ST309      Half Unit
Elementary Data Analytics

This information is for the 2021/22 session.

Teacher responsible

Prof Qiwei Yao Col.7.16

Availability

This course is available on the BSc in Accounting and Finance. This course is available as an outside option to students on other programmes where regulations permit. This course is available with permission to General Course students.

This course is available as an outside option to the students who are interested in data analytics and who have statistical background at least equivalent to ST107 or ST108. No prior knowledge in programming is required. However students who have no previous experience in R are required to take on an online pre-sessional R course from the Digital Skill Lab (https://moodle.lse.ac.uk/course/view.php?id=7022).

This course is capped at 60 for the 2019/20 session. 

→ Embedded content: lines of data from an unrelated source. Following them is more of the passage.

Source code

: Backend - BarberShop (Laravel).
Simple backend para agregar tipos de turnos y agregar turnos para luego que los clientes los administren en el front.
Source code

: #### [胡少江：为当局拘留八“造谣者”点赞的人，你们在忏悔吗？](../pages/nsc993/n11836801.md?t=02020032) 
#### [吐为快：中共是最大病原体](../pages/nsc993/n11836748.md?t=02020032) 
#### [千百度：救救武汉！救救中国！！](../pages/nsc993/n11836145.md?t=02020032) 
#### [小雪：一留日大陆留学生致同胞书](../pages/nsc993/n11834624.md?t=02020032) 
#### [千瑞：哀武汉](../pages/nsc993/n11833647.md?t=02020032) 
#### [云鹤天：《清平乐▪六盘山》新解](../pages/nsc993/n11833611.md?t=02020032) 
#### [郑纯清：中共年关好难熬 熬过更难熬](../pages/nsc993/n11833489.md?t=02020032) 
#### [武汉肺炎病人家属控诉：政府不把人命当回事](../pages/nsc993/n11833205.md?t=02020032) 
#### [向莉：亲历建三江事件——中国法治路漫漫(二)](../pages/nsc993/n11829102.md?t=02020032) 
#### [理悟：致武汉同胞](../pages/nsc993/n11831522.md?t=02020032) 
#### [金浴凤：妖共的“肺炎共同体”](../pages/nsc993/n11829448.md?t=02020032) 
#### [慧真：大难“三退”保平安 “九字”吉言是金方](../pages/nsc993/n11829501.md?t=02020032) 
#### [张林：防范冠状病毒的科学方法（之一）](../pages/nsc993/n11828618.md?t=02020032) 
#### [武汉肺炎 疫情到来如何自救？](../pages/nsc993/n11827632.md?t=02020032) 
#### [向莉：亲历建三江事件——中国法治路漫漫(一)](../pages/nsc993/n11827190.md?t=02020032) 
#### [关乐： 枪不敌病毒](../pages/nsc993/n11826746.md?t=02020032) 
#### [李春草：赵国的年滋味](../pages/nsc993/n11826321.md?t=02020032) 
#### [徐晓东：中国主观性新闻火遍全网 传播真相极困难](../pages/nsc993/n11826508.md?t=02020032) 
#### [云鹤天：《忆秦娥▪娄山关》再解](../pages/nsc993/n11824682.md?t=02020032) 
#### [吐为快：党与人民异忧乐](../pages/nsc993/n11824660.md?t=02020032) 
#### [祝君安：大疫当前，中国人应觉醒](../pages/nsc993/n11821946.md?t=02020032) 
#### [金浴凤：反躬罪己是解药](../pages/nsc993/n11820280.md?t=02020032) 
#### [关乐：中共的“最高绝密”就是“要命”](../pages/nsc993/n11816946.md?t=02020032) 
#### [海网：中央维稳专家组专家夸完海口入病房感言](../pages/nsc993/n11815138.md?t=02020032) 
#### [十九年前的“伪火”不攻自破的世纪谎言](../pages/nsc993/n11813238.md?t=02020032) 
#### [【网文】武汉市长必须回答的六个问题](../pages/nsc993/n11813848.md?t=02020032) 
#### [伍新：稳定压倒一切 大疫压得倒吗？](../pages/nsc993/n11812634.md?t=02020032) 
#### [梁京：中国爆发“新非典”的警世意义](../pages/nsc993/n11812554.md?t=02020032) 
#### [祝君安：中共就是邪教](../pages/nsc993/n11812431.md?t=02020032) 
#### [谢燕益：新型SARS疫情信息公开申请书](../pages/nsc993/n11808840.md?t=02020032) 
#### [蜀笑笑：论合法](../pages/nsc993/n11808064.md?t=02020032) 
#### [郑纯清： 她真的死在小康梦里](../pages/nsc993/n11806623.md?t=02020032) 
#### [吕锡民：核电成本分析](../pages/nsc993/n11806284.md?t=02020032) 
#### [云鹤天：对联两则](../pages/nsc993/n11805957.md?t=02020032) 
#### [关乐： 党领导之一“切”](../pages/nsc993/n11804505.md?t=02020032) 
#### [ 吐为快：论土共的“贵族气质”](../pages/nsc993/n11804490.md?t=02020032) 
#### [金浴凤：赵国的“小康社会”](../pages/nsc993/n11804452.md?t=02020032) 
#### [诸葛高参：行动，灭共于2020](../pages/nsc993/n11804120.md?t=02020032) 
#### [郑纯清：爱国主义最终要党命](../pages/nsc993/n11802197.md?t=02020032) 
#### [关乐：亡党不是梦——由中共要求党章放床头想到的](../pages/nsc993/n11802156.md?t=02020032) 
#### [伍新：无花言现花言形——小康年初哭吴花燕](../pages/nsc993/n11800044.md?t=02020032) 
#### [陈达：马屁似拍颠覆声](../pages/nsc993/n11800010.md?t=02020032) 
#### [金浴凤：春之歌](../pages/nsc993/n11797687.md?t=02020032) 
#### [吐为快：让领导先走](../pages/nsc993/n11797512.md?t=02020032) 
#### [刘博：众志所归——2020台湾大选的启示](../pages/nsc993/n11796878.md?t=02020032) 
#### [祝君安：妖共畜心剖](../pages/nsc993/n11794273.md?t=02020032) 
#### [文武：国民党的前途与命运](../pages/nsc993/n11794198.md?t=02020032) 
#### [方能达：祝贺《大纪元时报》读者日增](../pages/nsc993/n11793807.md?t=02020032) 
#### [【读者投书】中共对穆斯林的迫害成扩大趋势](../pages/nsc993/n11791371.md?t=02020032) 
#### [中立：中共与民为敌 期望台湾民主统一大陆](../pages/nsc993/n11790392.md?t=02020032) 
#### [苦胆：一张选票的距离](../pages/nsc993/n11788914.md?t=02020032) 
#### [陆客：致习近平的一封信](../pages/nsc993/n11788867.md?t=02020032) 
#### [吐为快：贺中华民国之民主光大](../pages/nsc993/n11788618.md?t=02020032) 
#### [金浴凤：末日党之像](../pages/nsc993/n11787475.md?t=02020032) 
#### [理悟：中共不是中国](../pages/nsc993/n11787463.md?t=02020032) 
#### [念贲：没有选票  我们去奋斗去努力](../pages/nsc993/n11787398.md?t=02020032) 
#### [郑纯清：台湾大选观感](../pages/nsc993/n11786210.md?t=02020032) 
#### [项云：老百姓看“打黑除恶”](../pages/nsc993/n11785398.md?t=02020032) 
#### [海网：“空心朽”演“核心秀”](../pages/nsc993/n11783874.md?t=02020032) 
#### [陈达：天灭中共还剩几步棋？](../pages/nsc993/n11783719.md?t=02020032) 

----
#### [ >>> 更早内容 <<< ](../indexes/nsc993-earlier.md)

This course cannot be taken with ST310 Machine Learning.

Pre-requisites

Students must have completed a statistical course at least equivalent to Quantitative Methods (Statistics) (ST107) or Statistical Methods for the Social Sciences (ST108).

Students who have no previous experience in R are required to take on an online pre-sessional R course from the Digital Skill Lab (https://moodle.lse.ac.uk/course/view.php?id=7745).

Course content

The primary focus of this course is to help students view various problems from business, economy/finance, and social domains from a data perspective and understand the principles of extracting useful information and knowledge from data. Students will also gain the hands-on experience using R -- a programming language and software environment for data analysis and visualisation. Learning basic data analytic methods and techniques is combined with real-life examples.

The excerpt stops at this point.